Saved entries
BEGIN

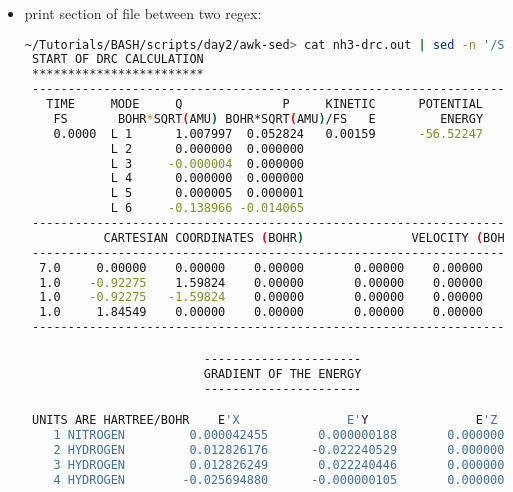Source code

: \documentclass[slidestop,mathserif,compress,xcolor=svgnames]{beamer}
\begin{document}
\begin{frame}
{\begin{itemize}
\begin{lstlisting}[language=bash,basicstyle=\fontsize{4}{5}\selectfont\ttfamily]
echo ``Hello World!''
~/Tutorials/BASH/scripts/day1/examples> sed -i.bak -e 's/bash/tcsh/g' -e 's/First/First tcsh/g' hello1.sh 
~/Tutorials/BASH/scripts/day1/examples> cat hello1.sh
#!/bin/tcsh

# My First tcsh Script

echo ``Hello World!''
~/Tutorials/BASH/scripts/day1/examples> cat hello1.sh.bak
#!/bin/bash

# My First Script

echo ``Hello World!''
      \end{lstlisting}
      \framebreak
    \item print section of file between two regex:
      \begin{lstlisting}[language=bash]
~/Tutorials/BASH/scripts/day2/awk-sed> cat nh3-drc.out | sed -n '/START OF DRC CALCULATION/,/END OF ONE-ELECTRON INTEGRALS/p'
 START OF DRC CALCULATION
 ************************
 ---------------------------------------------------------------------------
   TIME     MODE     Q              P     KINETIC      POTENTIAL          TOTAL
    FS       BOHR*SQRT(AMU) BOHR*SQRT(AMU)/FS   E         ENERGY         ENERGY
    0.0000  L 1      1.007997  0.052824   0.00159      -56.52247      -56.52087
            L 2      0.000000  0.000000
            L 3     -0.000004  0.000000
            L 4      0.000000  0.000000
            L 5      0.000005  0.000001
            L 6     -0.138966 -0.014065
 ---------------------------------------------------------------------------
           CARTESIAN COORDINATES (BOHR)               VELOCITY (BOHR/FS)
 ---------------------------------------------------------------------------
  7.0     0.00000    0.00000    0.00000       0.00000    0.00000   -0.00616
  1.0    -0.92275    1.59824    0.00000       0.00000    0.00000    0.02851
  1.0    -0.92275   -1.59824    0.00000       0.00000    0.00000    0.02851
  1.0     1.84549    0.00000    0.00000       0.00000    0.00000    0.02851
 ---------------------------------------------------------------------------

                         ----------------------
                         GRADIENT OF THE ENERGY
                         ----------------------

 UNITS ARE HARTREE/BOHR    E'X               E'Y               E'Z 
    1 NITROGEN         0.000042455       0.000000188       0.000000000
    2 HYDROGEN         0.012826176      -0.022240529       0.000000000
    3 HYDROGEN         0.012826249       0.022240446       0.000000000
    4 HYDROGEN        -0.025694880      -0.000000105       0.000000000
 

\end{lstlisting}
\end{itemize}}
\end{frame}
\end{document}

END
BEGIN

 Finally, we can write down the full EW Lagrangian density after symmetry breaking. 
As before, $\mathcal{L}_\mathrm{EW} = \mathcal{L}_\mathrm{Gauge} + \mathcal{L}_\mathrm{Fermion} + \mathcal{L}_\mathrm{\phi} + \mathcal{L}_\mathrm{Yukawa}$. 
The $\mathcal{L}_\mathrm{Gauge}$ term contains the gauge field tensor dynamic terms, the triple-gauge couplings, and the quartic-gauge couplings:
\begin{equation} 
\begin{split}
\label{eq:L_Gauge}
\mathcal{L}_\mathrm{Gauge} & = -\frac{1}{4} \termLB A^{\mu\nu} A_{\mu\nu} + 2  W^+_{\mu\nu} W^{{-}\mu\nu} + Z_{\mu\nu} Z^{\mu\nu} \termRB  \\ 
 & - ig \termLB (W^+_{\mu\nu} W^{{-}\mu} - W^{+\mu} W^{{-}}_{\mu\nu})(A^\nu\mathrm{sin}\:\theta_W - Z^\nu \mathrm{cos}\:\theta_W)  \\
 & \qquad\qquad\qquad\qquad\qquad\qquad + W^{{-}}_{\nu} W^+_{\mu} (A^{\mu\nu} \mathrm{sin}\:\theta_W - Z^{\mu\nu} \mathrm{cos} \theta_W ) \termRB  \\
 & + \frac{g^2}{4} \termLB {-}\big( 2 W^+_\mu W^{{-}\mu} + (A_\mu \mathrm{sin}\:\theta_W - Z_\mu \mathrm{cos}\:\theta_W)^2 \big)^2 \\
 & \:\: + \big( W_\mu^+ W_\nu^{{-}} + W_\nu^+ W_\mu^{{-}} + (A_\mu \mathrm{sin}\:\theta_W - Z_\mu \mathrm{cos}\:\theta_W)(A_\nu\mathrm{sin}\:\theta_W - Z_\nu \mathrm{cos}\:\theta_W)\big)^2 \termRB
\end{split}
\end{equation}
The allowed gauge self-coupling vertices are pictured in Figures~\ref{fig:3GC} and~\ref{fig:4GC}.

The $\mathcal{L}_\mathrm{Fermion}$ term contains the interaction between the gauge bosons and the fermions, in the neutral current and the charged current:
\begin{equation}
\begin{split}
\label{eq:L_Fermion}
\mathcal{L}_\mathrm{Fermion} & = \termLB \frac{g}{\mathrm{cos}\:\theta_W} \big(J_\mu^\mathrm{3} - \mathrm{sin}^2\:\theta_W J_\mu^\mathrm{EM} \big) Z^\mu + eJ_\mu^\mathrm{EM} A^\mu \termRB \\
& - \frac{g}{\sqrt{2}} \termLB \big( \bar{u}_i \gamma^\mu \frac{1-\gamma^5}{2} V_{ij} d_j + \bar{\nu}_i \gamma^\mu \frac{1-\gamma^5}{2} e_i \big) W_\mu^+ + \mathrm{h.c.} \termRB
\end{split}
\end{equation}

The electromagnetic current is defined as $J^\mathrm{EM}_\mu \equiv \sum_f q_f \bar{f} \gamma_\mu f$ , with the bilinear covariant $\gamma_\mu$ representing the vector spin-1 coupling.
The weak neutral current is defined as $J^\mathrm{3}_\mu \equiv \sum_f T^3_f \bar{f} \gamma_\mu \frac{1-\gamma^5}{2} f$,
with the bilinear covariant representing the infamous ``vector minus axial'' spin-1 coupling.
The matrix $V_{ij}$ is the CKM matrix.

END
BEGIN

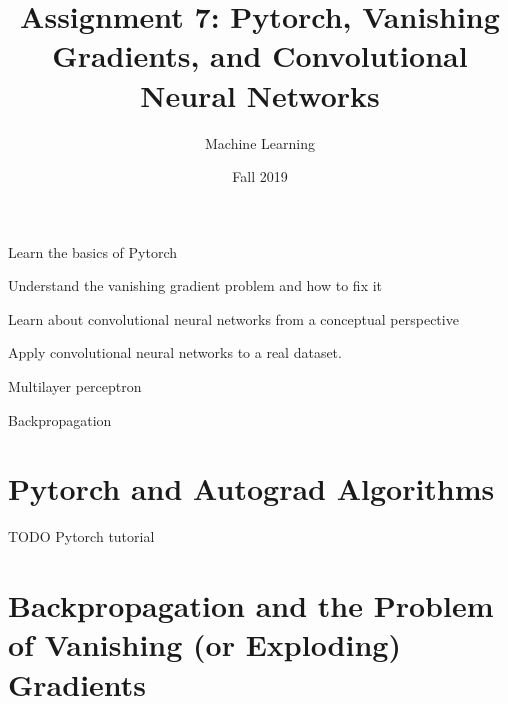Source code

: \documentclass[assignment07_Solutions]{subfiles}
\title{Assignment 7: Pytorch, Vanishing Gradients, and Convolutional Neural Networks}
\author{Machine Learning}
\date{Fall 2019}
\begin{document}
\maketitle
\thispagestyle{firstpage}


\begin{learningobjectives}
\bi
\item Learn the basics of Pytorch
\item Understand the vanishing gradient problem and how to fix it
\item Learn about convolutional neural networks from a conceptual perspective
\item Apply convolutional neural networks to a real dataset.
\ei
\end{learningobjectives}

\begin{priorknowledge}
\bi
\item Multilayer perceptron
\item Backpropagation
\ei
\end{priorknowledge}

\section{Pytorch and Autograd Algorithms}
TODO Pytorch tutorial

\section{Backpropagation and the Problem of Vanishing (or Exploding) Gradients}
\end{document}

END

Your goal: Report the lines above that contain "bilinear".

Written answer:
The electromagnetic current is defined as $J^\mathrm{EM}_\mu \equiv \sum_f q_f \bar{f} \gamma_\mu f$ , with the bilinear covariant $\gamma_\mu$ representing the vector spin-1 coupling.
with the bilinear covariant representing the infamous ``vector minus axial'' spin-1 coupling.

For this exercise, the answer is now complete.